Während ich in niedrigen Breiten im Zweifel eher dem GFS Glauben schenke, ist die Unstimmigkeit der beiden Wettervorhersagemodelle ein weiteres Indiz für die instabile Situation im nordöstlichen Golf. In meiner Kladde bekommt der Wetterbericht daher einen Blitz: Achtung!
Den nächsten Punkt, den der Gezeiten, kann ich schnell abhaken: nicht signifikant. Sie werden auf meiner Passage von Cancun nach Mobile, von ein bisschen Strömung bei der Einfahrt in die Mobile Bay abgesehen, keine Rolle spielen.

Mit einem Blick auf die Warnungen des NHC, des National Hurricane Centers in Miami, schließe ich meine Wetter- und Strömungsanalyse ab. Für mein Seegebiet gibt es im Moment keine Warnungen. Allerdings wurde weiter im Süden eine tropische Depression gerade zum Tropensturm gekürt. Es dürften allerdings noch zehn Tage vergehen, bis dieser meine vorgesehene Route kreuzen sollte.
So ganz wohl fühle ich mich zwar nicht, so zwischen zwei ausgewachsenen Tropenstürmen. Aber so ist das wohl, wenn man auf der Hurricane Alley zum Spielen rausgeht. Das NHC sieht es auf jeden Fall gelassen, und das beruhigt mich.
Übers Riff in die Freiheit
Während bisher eher kleinmaßstäbige Karten mein Handwerkszeug waren, geht es jetzt mit großem Zoomfaktor weiter. Denn jetzt bin ich auf der Suche nach Gefahren für die Navigation. Auf dem Weg aus meiner Ankerbucht muss ich eine weiträumige Untiefe umfahren, später in ein mit zwei Tonnen markiertes, überschaubares Fahrwasser einbiegen. Dann kann ich mit genügend Raum zum flach auslaufenden Strand das langgezogene Riff überqueren.
Die Karte markiert dort Grundseen und Brecher, es wird dort also ungemütlich, bevor ich das ruhigere, tiefere Wasser des Karibischen Meeres erreicht haben werde. Dann wird nur der weite Ozean vor mir liegen, ohne Untiefen, ohne Felsen, ohne Riffe. Verkehrstrennungsgebiete gibt es hier auch nicht.
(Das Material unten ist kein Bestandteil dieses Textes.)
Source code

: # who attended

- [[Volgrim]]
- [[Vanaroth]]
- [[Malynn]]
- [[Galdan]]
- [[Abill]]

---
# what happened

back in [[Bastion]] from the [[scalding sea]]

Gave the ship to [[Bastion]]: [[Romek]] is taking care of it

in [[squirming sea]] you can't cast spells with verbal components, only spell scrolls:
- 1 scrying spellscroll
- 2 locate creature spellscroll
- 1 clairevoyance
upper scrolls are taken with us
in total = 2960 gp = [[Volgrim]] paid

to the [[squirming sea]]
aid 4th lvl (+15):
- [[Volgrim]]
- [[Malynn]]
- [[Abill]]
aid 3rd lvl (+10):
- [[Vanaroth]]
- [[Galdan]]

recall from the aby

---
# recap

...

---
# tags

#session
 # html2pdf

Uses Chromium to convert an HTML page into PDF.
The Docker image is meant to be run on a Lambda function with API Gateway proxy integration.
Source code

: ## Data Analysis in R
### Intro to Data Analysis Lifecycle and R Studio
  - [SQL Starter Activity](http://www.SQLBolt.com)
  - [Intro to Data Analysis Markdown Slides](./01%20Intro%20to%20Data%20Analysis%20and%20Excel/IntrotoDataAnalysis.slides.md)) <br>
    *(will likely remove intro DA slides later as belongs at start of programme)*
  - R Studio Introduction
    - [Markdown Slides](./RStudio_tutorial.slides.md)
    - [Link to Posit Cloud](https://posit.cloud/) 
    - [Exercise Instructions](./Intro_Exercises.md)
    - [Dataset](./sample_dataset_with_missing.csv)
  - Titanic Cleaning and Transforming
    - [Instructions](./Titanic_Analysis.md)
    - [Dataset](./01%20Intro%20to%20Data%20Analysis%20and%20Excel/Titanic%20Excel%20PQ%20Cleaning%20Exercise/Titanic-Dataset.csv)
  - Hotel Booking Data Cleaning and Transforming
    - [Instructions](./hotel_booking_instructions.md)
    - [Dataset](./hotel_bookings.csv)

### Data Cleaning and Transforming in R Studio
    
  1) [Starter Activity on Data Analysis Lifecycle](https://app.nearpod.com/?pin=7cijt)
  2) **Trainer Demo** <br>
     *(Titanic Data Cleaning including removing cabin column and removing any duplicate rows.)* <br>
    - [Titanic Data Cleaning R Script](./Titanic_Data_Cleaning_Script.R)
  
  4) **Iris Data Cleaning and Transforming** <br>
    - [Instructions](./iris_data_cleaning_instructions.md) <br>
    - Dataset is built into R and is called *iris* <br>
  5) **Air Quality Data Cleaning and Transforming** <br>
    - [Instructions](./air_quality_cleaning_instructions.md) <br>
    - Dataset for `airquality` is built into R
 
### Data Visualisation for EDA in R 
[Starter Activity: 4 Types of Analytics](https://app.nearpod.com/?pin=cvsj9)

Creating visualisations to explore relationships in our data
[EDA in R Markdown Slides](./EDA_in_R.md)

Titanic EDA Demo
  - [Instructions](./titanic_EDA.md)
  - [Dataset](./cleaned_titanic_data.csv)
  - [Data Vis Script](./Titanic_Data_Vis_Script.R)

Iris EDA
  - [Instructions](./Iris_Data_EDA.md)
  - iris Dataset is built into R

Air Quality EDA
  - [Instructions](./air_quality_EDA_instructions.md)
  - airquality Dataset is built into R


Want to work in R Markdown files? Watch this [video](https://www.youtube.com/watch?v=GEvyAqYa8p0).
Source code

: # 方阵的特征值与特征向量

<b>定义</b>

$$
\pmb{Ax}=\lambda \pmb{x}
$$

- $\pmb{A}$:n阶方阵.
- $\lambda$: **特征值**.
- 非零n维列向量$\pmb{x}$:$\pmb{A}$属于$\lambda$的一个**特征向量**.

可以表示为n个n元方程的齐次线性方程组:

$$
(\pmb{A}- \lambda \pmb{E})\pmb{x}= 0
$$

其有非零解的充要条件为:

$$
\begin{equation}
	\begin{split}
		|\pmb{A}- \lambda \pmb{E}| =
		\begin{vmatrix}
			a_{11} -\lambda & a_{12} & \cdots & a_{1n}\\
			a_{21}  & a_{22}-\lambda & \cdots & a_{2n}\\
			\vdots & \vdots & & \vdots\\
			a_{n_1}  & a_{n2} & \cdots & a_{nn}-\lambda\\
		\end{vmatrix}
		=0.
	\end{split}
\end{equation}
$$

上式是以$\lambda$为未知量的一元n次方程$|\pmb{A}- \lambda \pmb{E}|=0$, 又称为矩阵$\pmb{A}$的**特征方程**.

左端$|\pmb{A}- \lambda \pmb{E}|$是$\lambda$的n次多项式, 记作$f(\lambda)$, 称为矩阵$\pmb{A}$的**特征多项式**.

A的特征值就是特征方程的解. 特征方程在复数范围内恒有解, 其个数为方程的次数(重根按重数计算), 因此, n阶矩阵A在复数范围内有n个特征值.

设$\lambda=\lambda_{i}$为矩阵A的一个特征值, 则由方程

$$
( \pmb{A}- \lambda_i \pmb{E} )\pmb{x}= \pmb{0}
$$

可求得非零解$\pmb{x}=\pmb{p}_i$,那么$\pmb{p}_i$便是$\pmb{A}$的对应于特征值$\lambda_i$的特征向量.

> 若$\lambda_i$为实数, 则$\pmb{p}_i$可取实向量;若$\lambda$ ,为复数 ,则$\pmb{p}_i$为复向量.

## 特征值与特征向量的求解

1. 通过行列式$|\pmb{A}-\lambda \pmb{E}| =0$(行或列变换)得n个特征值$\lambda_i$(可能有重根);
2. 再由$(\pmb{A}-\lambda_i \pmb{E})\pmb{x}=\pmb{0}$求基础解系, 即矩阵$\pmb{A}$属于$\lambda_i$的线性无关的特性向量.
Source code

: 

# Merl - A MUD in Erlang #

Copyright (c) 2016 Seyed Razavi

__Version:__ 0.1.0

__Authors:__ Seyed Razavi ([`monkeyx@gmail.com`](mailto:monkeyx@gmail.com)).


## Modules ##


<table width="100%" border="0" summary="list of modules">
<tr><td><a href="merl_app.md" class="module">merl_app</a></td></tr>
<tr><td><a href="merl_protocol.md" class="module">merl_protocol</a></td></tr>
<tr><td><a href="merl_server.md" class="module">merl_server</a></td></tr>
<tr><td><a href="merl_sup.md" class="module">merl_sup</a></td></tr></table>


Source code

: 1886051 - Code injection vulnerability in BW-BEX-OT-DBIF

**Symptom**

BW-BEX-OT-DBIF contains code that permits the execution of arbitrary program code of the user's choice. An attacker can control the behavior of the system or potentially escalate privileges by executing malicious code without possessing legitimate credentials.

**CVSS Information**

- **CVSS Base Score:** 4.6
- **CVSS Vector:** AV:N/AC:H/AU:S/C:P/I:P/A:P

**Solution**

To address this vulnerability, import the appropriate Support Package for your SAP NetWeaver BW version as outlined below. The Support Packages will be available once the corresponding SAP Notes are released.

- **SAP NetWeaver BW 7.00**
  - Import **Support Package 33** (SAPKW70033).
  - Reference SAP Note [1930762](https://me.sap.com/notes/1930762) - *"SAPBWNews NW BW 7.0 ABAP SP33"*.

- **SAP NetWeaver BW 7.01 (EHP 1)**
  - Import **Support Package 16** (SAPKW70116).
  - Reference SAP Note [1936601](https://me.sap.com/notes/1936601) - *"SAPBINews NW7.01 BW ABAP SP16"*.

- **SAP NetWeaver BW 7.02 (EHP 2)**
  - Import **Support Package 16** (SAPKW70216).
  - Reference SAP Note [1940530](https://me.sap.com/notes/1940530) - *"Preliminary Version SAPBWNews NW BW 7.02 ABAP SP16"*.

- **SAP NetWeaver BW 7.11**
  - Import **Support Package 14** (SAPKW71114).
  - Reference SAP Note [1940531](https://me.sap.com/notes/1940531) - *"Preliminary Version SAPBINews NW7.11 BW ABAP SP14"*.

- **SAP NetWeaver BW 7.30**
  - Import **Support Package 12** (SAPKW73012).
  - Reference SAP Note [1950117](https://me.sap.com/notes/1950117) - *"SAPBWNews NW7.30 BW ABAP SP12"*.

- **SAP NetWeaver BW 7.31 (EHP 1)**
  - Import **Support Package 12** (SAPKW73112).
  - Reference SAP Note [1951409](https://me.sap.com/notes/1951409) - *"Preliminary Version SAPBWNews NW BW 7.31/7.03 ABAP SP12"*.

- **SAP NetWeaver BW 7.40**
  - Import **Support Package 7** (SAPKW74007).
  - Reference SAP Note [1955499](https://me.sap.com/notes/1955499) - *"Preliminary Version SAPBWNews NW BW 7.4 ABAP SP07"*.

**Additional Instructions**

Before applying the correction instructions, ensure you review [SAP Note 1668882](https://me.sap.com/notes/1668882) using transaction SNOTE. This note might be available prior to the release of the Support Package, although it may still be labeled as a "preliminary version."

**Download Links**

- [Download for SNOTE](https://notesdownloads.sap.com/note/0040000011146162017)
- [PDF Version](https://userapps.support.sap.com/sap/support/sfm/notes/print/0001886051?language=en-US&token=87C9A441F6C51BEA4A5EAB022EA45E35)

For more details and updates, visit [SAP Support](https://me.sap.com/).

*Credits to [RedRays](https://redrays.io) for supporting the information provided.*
Erst bei der Ansteuerung auf die Mobile Bay scheint es wieder interessant zu werden. Es wimmelt von Fischfarmen und Bohrinseln, die vorgeschriebenen Fahrwege lassen auf viel Verkehr schließen. In der Mobile Bay ist es empfohlen, im Fahrwasser zu bleiben, da sie insgesamt sehr flach ist, in Stürmen fällt sie sogar trocken. Die Ansteuerung des Dog Rivers, wo ich mir in einer Marina einen Liegeplatz reserviert habe, ist nur bei Tageslicht möglich.